25. 慢性炎症性疾患又は急性炎症性疾患を処置するための医薬の製造における、請求項１～１６のいずれか一項に記載の抗ＰＤ－１抗体又はその抗原結合フラグメントの使用。
26. 関節炎、関節リウマチ、喘息、ＣＯＰＤ、骨盤内炎症性疾患、アルツハイマー病、炎症性腸疾患、クローン病、潰瘍性大腸炎、ペイロニー病、セリアック病、胆嚢疾患、毛巣病、腹膜炎、乾癬、乾癬性関節炎、血管炎、外科的癒着、脳卒中、Ｉ型糖尿病、ライム病、髄膜脳炎、自己免疫性ぶどう膜炎、多発性硬化症、狼瘡、全身性エリテマトーデス、ギラン・バレー症候群、アトピー性皮膚炎、自己免疫性肝炎、線維化性肺胞炎、グレーブス病、ＩｇＡ腎症、特発性血小板減少性紫斑病、メニエール病、天疱瘡、原発性胆汁性肝硬変、サルコイドーシス、強皮症、ウェゲナー肉芽腫症、他の自己免疫障害、膵炎、外傷、手術、移植片対宿主病、移植拒絶反応、心臓疾患、心筋梗塞、アテローム性動脈硬化、血管内凝固、骨吸収、骨粗鬆症、変形性関節症、歯周炎、低酸症；胎児母体耐性の欠如に関連する不妊症；シェーグレン症候群、白斑、重症筋無力症、ならびに全身性硬化症からなる群より選択される障害を処置するための医薬の製造における、請求項１～１６のいずれか一項に記載の抗ＰＤ－１抗体又はその抗原結合フラグメントの使用。
27. 前記ＰＤ－１経路障害が、全身性硬化症、全身性エリテマトーデス、多発性筋炎、巨細胞性動脈炎、乾癬、乾癬性関節炎、強直性脊椎炎、及び炎症性腸疾患からなる群より選択される、請求項２４に記載の使用。
28. 前記抗体又はその抗原結合フラグメントが、非経口経路、静脈内経路、又は皮下経路により投与される、請求項２４～２７のいずれか一項に記載の使用。
29. 請求項１～１６のいずれか一項に記載の抗ＰＤ－１抗体又はその抗原結合フラグメントをコードする、単離ポリヌクレオチド。

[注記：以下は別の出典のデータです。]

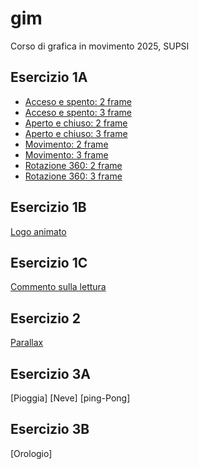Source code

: # gim
Corso di  grafica in movimento 2025, SUPSI    

## Esercizio 1A

- [Acceso e spento: 2 frame](https://astropengu.github.io/gim/Esercizio_1A/acceso_spento_2.html)
- [Acceso e spento: 3 frame](https://astropengu.github.io/gim/Esercizio_1A/acceso_spento_3.html)
- [Aperto e chiuso: 2 frame](https://astropengu.github.io/gim/Esercizio_1A/aperto_chiuso_2.html)
- [Aperto e chiuso: 3 frame](https://astropengu.github.io/gim/Esercizio_1A/aperto_chiuso_3.html)
- [Movimento: 2 frame](https://astropengu.github.io/gim/Esercizio_1A/movimento_2.html)
- [Movimento: 3 frame](https://astropengu.github.io/gim/Esercizio_1A/movimento_3.html)
- [Rotazione 360: 2 frame](https://astropengu.github.io/gim/Esercizio_1A/rotazione_2.html)
- [Rotazione 360: 3 frame](https://astropengu.github.io/gim/Esercizio_1A/rotazione_3.html)     

## Esercizio 1B
[Logo animato](https://astropengu.github.io/gim/Esercizio_1B/logo_animato.html)     

## Esercizio 1C
[Commento sulla lettura](https://astropengu.github.io/gim/Esercizio_1C/README.md)   

## Esercizio 2      
[Parallax]()

## Esercizio 3A
[Pioggia]
[Neve]
[ping-Pong]

## Esercizio 3B 
[Orologio]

30. 請求項１及び４～６のいずれか一項に記載の重鎖可変領域及び／又は軽鎖可変領域をコードする、単離ポリヌクレオチド。
31. 請求項７～１５のいずれか一項に記載の抗体の重鎖及び／又は軽鎖をコードする、単離ポリヌクレオチド。
32. 請求項２９～３１のいずれか一項に記載のポリヌクレオチドを含む、発現ベクター。

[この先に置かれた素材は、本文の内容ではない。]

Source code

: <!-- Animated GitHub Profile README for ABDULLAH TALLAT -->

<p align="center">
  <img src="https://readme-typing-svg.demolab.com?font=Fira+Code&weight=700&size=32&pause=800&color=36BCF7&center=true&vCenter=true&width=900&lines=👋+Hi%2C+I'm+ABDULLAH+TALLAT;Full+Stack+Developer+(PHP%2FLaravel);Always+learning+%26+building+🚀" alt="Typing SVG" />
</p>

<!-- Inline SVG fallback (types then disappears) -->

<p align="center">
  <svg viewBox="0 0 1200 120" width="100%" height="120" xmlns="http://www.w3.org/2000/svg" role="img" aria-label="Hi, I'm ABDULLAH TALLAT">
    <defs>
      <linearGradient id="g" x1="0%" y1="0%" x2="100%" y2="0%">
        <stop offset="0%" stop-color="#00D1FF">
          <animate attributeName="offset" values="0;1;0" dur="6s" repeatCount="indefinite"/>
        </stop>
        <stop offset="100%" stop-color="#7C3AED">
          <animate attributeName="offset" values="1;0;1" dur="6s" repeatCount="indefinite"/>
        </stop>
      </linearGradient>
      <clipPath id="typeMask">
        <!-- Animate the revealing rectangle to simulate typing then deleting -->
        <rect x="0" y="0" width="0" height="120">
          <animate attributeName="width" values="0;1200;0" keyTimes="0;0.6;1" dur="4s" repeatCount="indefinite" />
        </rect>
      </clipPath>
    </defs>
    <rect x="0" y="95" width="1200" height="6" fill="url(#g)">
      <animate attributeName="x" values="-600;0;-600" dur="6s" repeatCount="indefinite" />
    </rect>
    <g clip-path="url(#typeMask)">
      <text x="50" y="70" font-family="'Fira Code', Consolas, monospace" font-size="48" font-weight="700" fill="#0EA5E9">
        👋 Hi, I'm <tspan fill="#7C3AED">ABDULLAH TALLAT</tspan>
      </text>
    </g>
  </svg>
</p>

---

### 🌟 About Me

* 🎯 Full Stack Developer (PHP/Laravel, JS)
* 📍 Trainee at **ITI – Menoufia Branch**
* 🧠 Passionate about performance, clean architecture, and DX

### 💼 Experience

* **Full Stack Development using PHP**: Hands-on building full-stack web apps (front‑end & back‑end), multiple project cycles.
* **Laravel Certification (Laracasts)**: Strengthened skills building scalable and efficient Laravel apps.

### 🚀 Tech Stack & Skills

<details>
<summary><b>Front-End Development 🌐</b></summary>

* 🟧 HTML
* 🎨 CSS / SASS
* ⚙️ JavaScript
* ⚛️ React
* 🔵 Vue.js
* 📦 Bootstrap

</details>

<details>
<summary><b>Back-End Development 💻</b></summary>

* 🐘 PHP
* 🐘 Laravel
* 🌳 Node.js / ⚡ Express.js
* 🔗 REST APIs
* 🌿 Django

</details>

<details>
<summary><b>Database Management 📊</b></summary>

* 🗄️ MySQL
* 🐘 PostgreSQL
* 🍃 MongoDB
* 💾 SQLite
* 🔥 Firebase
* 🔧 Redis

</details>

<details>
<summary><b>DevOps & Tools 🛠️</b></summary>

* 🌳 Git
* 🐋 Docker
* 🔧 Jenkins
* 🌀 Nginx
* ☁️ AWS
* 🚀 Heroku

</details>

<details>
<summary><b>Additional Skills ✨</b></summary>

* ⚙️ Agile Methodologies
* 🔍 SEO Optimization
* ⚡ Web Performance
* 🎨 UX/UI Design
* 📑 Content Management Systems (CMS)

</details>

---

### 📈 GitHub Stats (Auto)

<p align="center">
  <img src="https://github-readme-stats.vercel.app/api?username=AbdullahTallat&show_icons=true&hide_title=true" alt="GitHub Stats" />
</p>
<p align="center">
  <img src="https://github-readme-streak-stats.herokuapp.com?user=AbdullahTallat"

33. 請求項３２に記載の発現ベクターを含む、宿主細胞。
34. 細胞が、哺乳動物細胞である、請求項３３に記載の宿主細胞。
35. － 請求項１及び４～６のいずれか一項に記載の重鎖可変領域を含む重鎖をコードするポリヌクレオチドを含む発現ベクター及び請求項１及び４～６のいずれか一項に記載の軽鎖可変領域を含む軽鎖をコードするポリヌクレオチドを含む発現ベクターを含む宿主細胞を、抗体の形成を可能にする条件下でエキソビボ培養する工程、ならびに
    － 前記抗体を回収する工程
    を含む、抗体を製造する方法。
36. 前記宿主細胞が、請求項７～１５のいずれか一項に記載の抗体の重鎖をコードするポリヌクレオチドを含む発現ベクター及び請求項７～１５のいずれか一項に記載の抗体の軽鎖をコードするポリヌクレオチドを含む発現ベクターを含む、請求項３５に記載の方法。

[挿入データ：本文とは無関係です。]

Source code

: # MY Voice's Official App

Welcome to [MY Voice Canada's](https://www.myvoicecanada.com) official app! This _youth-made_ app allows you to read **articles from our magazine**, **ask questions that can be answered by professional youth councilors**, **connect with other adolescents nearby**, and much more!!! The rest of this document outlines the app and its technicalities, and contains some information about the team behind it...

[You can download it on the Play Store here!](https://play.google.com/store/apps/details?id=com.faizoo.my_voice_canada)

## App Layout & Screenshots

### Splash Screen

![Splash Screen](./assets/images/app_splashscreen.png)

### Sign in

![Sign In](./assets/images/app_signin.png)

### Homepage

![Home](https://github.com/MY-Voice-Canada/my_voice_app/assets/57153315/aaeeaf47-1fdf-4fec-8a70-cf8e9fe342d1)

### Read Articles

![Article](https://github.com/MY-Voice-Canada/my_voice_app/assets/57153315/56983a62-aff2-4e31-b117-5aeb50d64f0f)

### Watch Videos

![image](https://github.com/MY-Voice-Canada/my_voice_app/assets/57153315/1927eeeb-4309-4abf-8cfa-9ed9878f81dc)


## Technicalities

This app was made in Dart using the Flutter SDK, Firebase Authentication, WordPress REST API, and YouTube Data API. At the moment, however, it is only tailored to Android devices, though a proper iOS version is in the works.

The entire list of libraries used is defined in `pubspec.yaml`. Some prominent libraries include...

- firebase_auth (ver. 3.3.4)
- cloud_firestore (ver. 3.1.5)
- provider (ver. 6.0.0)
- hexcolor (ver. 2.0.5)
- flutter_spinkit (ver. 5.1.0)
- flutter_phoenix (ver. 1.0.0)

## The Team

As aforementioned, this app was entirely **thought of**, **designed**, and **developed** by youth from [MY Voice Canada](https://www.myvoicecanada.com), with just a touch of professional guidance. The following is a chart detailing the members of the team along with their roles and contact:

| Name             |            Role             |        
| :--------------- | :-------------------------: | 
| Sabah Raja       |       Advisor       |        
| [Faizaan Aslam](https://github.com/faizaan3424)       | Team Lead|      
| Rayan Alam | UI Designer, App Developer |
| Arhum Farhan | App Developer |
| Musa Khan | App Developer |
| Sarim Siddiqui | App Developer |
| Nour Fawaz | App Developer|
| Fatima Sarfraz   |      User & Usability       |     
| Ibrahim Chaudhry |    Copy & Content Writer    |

37. 前記抗体を精製する工程をさらに含む、請求項３５又は３６に記載の方法。
38. 前記抗体を医薬組成物中に製剤化する工程をさらに含む、請求項３５～３７のいずれか一項に記載の方法。
39. 第１の抗ＰＤ－１アゴニスト抗原結合部位及び第２の抗原結合部位を含む、多重特異性抗体であって、前記第１の抗ＰＤ－１アゴニスト抗原結合部位が、請求項１、２及び４～６のいずれか一項に記載の重鎖可変領域及び軽鎖可変領域を含む、多重特異性抗体。
40. 前記第２の抗原結合部位が、抗ＣＤ４８結合部位、抗ＣＤ２結合部位、抗ＣＤ１１ａ結合部位、又は抗ＣＤ３結合部位である、請求項３９に記載の多重特異性抗体。
41. 前記抗体が、二重特異性抗体である、請求項３９又は４０に記載の多重特異性抗体。